→ **Problem details**: Return all records exactly. Nothing may be added.

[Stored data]
....

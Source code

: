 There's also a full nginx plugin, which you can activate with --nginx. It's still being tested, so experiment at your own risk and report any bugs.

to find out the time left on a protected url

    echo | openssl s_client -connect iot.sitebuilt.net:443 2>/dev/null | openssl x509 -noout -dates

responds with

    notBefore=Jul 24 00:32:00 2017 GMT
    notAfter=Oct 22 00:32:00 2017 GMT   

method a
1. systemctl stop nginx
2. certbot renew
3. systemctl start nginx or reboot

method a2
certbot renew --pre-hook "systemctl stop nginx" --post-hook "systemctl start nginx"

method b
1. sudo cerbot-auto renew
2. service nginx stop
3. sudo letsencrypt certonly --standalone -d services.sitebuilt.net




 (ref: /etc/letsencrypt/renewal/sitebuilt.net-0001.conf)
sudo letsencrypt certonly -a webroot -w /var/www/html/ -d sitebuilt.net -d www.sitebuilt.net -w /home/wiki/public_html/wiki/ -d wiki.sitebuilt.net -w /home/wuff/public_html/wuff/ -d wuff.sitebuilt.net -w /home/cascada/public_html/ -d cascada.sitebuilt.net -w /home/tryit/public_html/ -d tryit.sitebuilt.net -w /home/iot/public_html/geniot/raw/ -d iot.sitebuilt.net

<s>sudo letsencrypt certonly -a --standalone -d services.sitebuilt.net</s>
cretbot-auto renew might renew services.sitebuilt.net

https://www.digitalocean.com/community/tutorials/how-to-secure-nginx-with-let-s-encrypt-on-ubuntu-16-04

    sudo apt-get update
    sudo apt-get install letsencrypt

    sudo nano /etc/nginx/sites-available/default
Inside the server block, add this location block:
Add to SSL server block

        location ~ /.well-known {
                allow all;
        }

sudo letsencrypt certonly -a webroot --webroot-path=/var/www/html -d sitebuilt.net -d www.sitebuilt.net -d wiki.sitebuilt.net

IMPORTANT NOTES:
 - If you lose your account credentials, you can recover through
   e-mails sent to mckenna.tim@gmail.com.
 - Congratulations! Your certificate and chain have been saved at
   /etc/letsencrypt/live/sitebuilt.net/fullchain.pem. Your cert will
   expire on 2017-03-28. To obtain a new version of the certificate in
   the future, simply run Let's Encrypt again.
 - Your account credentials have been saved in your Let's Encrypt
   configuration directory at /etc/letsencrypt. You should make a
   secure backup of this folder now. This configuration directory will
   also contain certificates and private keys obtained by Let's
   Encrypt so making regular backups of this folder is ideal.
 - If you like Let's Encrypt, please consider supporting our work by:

....

→ **Solution to the exercise**:
Source code

: There's also a full nginx plugin, which you can activate with --nginx. It's still being tested, so experiment at your own risk and report any bugs.

to find out the time left on a protected url

    echo | openssl s_client -connect iot.sitebuilt.net:443 2>/dev/null | openssl x509 -noout -dates

responds with

    notBefore=Jul 24 00:32:00 2017 GMT
    notAfter=Oct 22 00:32:00 2017 GMT   

method a
1. systemctl stop nginx
2. certbot renew
3. systemctl start nginx or reboot

method a2
certbot renew --pre-hook "systemctl stop nginx" --post-hook "systemctl start nginx"

method b
1. sudo cerbot-auto renew
2. service nginx stop
3. sudo letsencrypt certonly --standalone -d services.sitebuilt.net




 (ref: /etc/letsencrypt/renewal/sitebuilt.net-0001.conf)
sudo letsencrypt certonly -a webroot -w /var/www/html/ -d sitebuilt.net -d www.sitebuilt.net -w /home/wiki/public_html/wiki/ -d wiki.sitebuilt.net -w /home/wuff/public_html/wuff/ -d wuff.sitebuilt.net -w /home/cascada/public_html/ -d cascada.sitebuilt.net -w /home/tryit/public_html/ -d tryit.sitebuilt.net -w /home/iot/public_html/geniot/raw/ -d iot.sitebuilt.net

<s>sudo letsencrypt certonly -a --standalone -d services.sitebuilt.net</s>
cretbot-auto renew might renew services.sitebuilt.net

https://www.digitalocean.com/community/tutorials/how-to-secure-nginx-with-let-s-encrypt-on-ubuntu-16-04

    sudo apt-get update
    sudo apt-get install letsencrypt

    sudo nano /etc/nginx/sites-available/default
Inside the server block, add this location block:
Add to SSL server block

        location ~ /.well-known {
                allow all;
        }

sudo letsencrypt certonly -a webroot --webroot-path=/var/www/html -d sitebuilt.net -d www.sitebuilt.net -d wiki.sitebuilt.net

IMPORTANT NOTES:
 - If you lose your account credentials, you can recover through
   e-mails sent to mckenna.tim@gmail.com.
 - Congratulations! Your certificate and chain have been saved at
   /etc/letsencrypt/live/sitebuilt.net/fullchain.pem. Your cert will
   expire on 2017-03-28. To obtain a new version of the certificate in
   the future, simply run Let's Encrypt again.
 - Your account credentials have been saved in your Let's Encrypt
   configuration directory at /etc/letsencrypt. You should make a
   secure backup of this folder now. This configuration directory will
   also contain certificates and private keys obtained by Let's
   Encrypt so making regular backups of this folder is ideal.
 - If you like Let's Encrypt, please consider supporting our work by:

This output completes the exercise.